- WORK TO COMPLETE -
Leave out the pictures, then return the records word for word.

- AVAILABLE RECORDS -
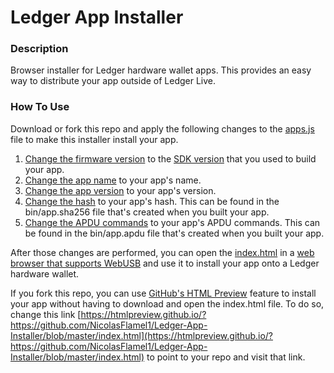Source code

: # Ledger App Installer

### Description
Browser installer for Ledger hardware wallet apps. This provides an easy way to distribute your app outside of Ledger Live.

### How To Use
Download or fork this repo and apply the following changes to the [apps.js](https://github.com/NicolasFlamel1/Ledger-App-Installer/blob/master/apps.js) file to make this installer install your app.
1. [Change the firmware version](https://github.com/NicolasFlamel1/Ledger-App-Installer/blob/master/apps.js#L11) to the [SDK version](https://github.com/LedgerHQ/nanos-secure-sdk/blob/master/include/bolos_version.h#L2) that you used to build your app.
2. [Change the app name](https://github.com/NicolasFlamel1/Ledger-App-Installer/blob/master/apps.js#L49) to your app's name.
3. [Change the app version](https://github.com/NicolasFlamel1/Ledger-App-Installer/blob/master/apps.js#L52) to your app's version.
4. [Change the hash](https://github.com/NicolasFlamel1/Ledger-App-Installer/blob/master/apps.js#L58) to your app's hash. This can be found in the bin/app.sha256 file that's created when you built your app.
5. [Change the APDU commands](https://github.com/NicolasFlamel1/Ledger-App-Installer/blob/master/apps.js#L77) to your app's APDU commands. This can be found in the bin/app.apdu file that's created when you built your app.

After those changes are performed, you can open the [index.html](https://github.com/NicolasFlamel1/Ledger-App-Installer/blob/master/index.html) in a [web browser that supports WebUSB](https://caniuse.com/webusb) and use it to install your app onto a Ledger hardware wallet.

If you fork this repo, you can use [GitHub's HTML Preview](https://htmlpreview.github.io/) feature to install your app without having to download and open the index.html file. To do so, change this link [https://htmlpreview.github.io/?https://github.com/NicolasFlamel1/Ledger-App-Installer/blob/master/index.html](https://htmlpreview.github.io/?https://github.com/NicolasFlamel1/Ledger-App-Installer/blob/master/index.html) to point to your repo and visit that link.
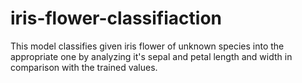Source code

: # iris-flower-classifiaction
This model classifies given iris flower of unknown species into the appropriate one by analyzing it's sepal and petal length and width in comparison with the trained values.
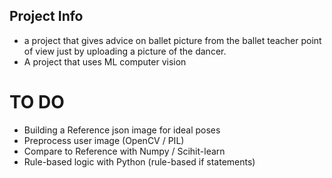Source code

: ## Project Info
- a project that gives advice on ballet picture from the ballet teacher point of view just by uploading a picture of the dancer.
- A project that uses ML computer vision 

# TO DO
- Building a Reference json image for ideal poses
- Preprocess user image (OpenCV / PIL)
- Compare to Reference with Numpy / Scihit-learn
- Rule-based logic with Python (rule-based if statements)

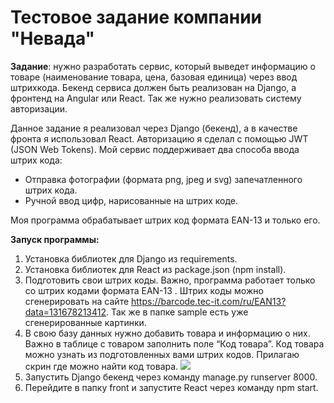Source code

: # Тестовое задание компании "Невада"

__Задание__: нужно разработать сервис, который выведет информацию о товаре (наименование товара, цена, базовая единица) через ввод штрихкода. Бекенд сервиса должен быть реализован на Django, а фронтенд на Angular или React. Так же нужно реализовать систему авторизации.

Данное задание я реализовал через Django (бекенд), а в качестве фронта я использовал React. Авторизацию я сделал с помощью JWT (JSON Web Tokens). Мой сервис поддерживает два способа ввода штрих кода:

- Отправка фотографии (формата png, jpeg и svg) запечатленного штрих кода.
- Ручной ввод цифр, нарисованные на штрих коде.

Моя программа обрабатывает штрих код формата EAN-13 и только его.

__Запуск программы:__

1. Установка библиотек для Django из requirements.
2. Установка библиотек для React из package.json (npm install).
3. Подготовить свои штрих коды. Важно, программа работает только со штрих кодами формата EAN-13 . Штрих коды можно сгенерировать на сайте https://barcode.tec-it.com/ru/EAN13?data=131678213412. Так же в папке sample есть уже сгенерированные картинки.
4. В свою базу данных нужно добавить товара и информацию о них. Важно в таблице с товаром заполнить поле “Код товара”. Код товара можно узнать из подготовленных вами штрих кодов. Прилагаю скрин где можно найти код товара.
![](https://infotables.ru/images/straniy/shtrih-kod/shtrih-kod-5.png)
5. Запустить Django бекенд через команду manage.py runserver 8000.
6. Перейдите в папку front и запустите React через команду npm start.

- RESPONSE AREA -
Source code

: # Ledger App Installer

### Description
Browser installer for Ledger hardware wallet apps. This provides an easy way to distribute your app outside of Ledger Live.

### How To Use
Download or fork this repo and apply the following changes to the [apps.js](https://github.com/NicolasFlamel1/Ledger-App-Installer/blob/master/apps.js) file to make this installer install your app.
1. [Change the firmware version](https://github.com/NicolasFlamel1/Ledger-App-Installer/blob/master/apps.js#L11) to the [SDK version](https://github.com/LedgerHQ/nanos-secure-sdk/blob/master/include/bolos_version.h#L2) that you used to build your app.
2. [Change the app name](https://github.com/NicolasFlamel1/Ledger-App-Installer/blob/master/apps.js#L49) to your app's name.
3. [Change the app version](https://github.com/NicolasFlamel1/Ledger-App-Installer/blob/master/apps.js#L52) to your app's version.
4. [Change the hash](https://github.com/NicolasFlamel1/Ledger-App-Installer/blob/master/apps.js#L58) to your app's hash. This can be found in the bin/app.sha256 file that's created when you built your app.
5. [Change the APDU commands](https://github.com/NicolasFlamel1/Ledger-App-Installer/blob/master/apps.js#L77) to your app's APDU commands. This can be found in the bin/app.apdu file that's created when you built your app.

After those changes are performed, you can open the [index.html](https://github.com/NicolasFlamel1/Ledger-App-Installer/blob/master/index.html) in a [web browser that supports WebUSB](https://caniuse.com/webusb) and use it to install your app onto a Ledger hardware wallet.

If you fork this repo, you can use [GitHub's HTML Preview](https://htmlpreview.github.io/) feature to install your app without having to download and open the index.html file. To do so, change this link [https://htmlpreview.github.io/?https://github.com/NicolasFlamel1/Ledger-App-Installer/blob/master/index.html](https://htmlpreview.github.io/?https://github.com/NicolasFlamel1/Ledger-App-Installer/blob/master/index.html) to point to your repo and visit that link.
Source code

: # iris-flower-classifiaction
This model classifies given iris flower of unknown species into the appropriate one by analyzing it's sepal and petal length and width in comparison with the trained values.
Source code

: ## Project Info
- a project that gives advice on ballet picture from the ballet teacher point of view just by uploading a picture of the dancer.
- A project that uses ML computer vision 

# TO DO
- Building a Reference json image for ideal poses
- Preprocess user image (OpenCV / PIL)
- Compare to Reference with Numpy / Scihit-learn
- Rule-based logic with Python (rule-based if statements)

Source code

: # Тестовое задание компании "Невада"

__Задание__: нужно разработать сервис, который выведет информацию о товаре (наименование товара, цена, базовая единица) через ввод штрихкода. Бекенд сервиса должен быть реализован на Django, а фронтенд на Angular или React. Так же нужно реализовать систему авторизации.

Данное задание я реализовал через Django (бекенд), а в качестве фронта я использовал React. Авторизацию я сделал с помощью JWT (JSON Web Tokens). Мой сервис поддерживает два способа ввода штрих кода:

- Отправка фотографии (формата png, jpeg и svg) запечатленного штрих кода.
- Ручной ввод цифр, нарисованные на штрих коде.

Моя программа обрабатывает штрих код формата EAN-13 и только его.

__Запуск программы:__

1. Установка библиотек для Django из requirements.
2. Установка библиотек для React из package.json (npm install).
3. Подготовить свои штрих коды. Важно, программа работает только со штрих кодами формата EAN-13 . Штрих коды можно сгенерировать на сайте https://barcode.tec-it.com/ru/EAN13?data=131678213412. Так же в папке sample есть уже сгенерированные картинки.
4. В свою базу данных нужно добавить товара и информацию о них. Важно в таблице с товаром заполнить поле “Код товара”. Код товара можно узнать из подготовленных вами штрих кодов. Прилагаю скрин где можно найти код товара.
![](https://infotables.ru/images/straniy/shtrih-kod/shtrih-kod-5.png)
5. Запустить Django бекенд через команду manage.py runserver 8000.
6. Перейдите в папку front и запустите React через команду npm start.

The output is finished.